5

 相真は、学校に行く前に、朝早く家を飛び出した。目指すところは、父のいる廃ビルだった。

 案の定、この朝の時間、父は寝ていた。廃ビルの一室には夏の朝の光がぐいと差し混んでいた。

 父は、埃だらけの机に、覆い被さっていた。寝息にはかすかにいびきが混じっているし、不潔だし、一人前にしっかり働いていた父がこんなところに寝泊まりしているのには、なんともいえない、惨めな気持ちになった。

 机の上にある、フェルトでできた「あかり」の人形を、そっと取った。父を起こさないように、足音を殺して、うまく部屋を抜けた。

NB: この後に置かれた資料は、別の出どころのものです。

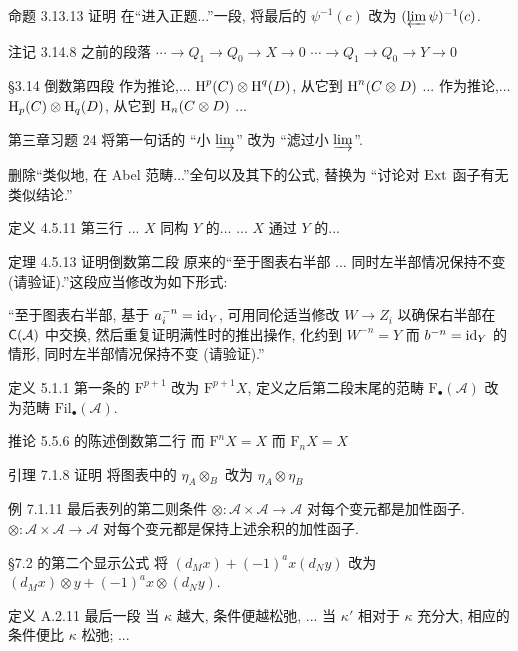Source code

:\documentclass{AJerrata}
\begin{document}
\begin{Errata}
		\item[命题 3.13.13 证明]
		在``进入正题...''一段, 将最后的 $\psi^{-1}(c)$ 改为 $(\varprojlim \psi)^{-1}(c)$.
		
		\item[注记 3.14.8 之前的段落]
		\Orig $\cdots \to Q_1 \to Q_0 \to X \to 0$
		\Corr $\cdots \to Q_1 \to Q_0 \to Y \to 0$
		
		\item[\S 3.14 倒数第四段]
		\Orig 作为推论,... $\operatorname{H}^p(C) \otimes \operatorname{H}^q(D)$, 从它到 $\operatorname{H}^n(C \otimes D)$ ...
		\Corr 作为推论,... $\operatorname{H}_p(C) \otimes \operatorname{H}_q(D)$, 从它到 $\operatorname{H}_n(C \otimes D)$ ...
		
		\item[第三章习题 24]
		将第一句话的 ``小 $\varinjlim$'' 改为 ``滤过小 $\varinjlim$''.
		
		删除``类似地, 在 Abel 范畴...''全句以及其下的公式, 替换为 ``讨论对 $\operatorname{Ext}$ 函子有无类似结论.''
		
		\item[定义 4.5.11 第三行]
		\Orig ... $X$ 同构 $Y$ 的...
		\Corr ... $X$ 通过 $Y$ 的...
		
		\item[定理 4.5.13 证明倒数第二段]
		原来的``至于图表右半部 ... 同时左半部情况保持不变 (请验证).''这段应当修改为如下形式:
		
		``至于图表右半部, 基于 $a_i^{-n} = \mathrm{id}_Y$, 可用同伦适当修改 $W \to Z_i$ 以确保右半部在 $\mathsf{C}(\mathcal{A})$ 中交换, 然后重复证明满性时的推出操作, 化约到 $W^{-n} = Y$ 而 $b^{-n} = \mathrm{id}_Y$ 的情形, 同时左半部情况保持不变 (请验证).''
		
		\item[定义 5.1.1]
		第一条的 $\mathrm{F}^{p+1}$ 改为 $\mathrm{F}^{p+1} X$, 定义之后第二段末尾的范畴 $\mathrm{F}_{\bullet}(\mathcal{A})$ 改为范畴 $\mathrm{Fil}_{\bullet}(\mathcal{A})$.
		
		\item[推论 5.5.6 的陈述倒数第二行]
		\Orig 而 $\mathrm{F}^n X = X$
		\Corr 而 $\mathrm{F}_n X = X$
		
		\item[引理 7.1.8 证明]
		将图表中的 $\eta_A \otimes_B$ 改为 $\eta_A \otimes \eta_B$
		
		\item[例 7.1.11 最后表列的第二则条件]
		\Orig $\otimes: \mathcal{A} \times \mathcal{A} \to \mathcal{A}$ 对每个变元都是加性函子.
		\Corr $\otimes: \mathcal{A} \times \mathcal{A} \to \mathcal{A}$ 对每个变元都是保持上述余积的加性函子.
		
		\item[\S 7.2 的第二个显示公式]
		将 $(d_M x) + (-1)^a x (d_N y)$ 改为 $(d_M x) \otimes y + (-1)^a x \otimes (d_N y)$.
			
		\item[定义 A.2.11 最后一段]
		\Orig 当 $\kappa$ 越大, 条件便越松弛, ...
		\Corr 当 $\kappa'$ 相对于 $\kappa$ 充分大, 相应的条件便比 $\kappa$ 松弛; ...
	\end{Errata}
\end{document}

 ただ、振り返って、なんとなく扉を開け放しておくのも悪いような気がした。鉄扉を閉めた。軋んで、きいぃ、と音がした。


 父の剣幕は凄まじかった。

 寝ぼけた目で、状況を理解した瞬間、「おいガキぃ!」と怒鳴った。目のあたりにぎりぎりとしわを寄せながら、足元をふらつかせて相真のところまで歩いてきた。相真は、怖くて一歩もそこから動けなかった。

 父は問答無用で「あかり」をふんだくり、自分の部屋へ戻っていった。しばらくするとまた、いびき混じりの汚い寝息が聞こえた。

 ダメだ、と、何もわからないなりに、相真はそれだけ思った。

 「あかり」を父から奪ってはいけないのだと悟った。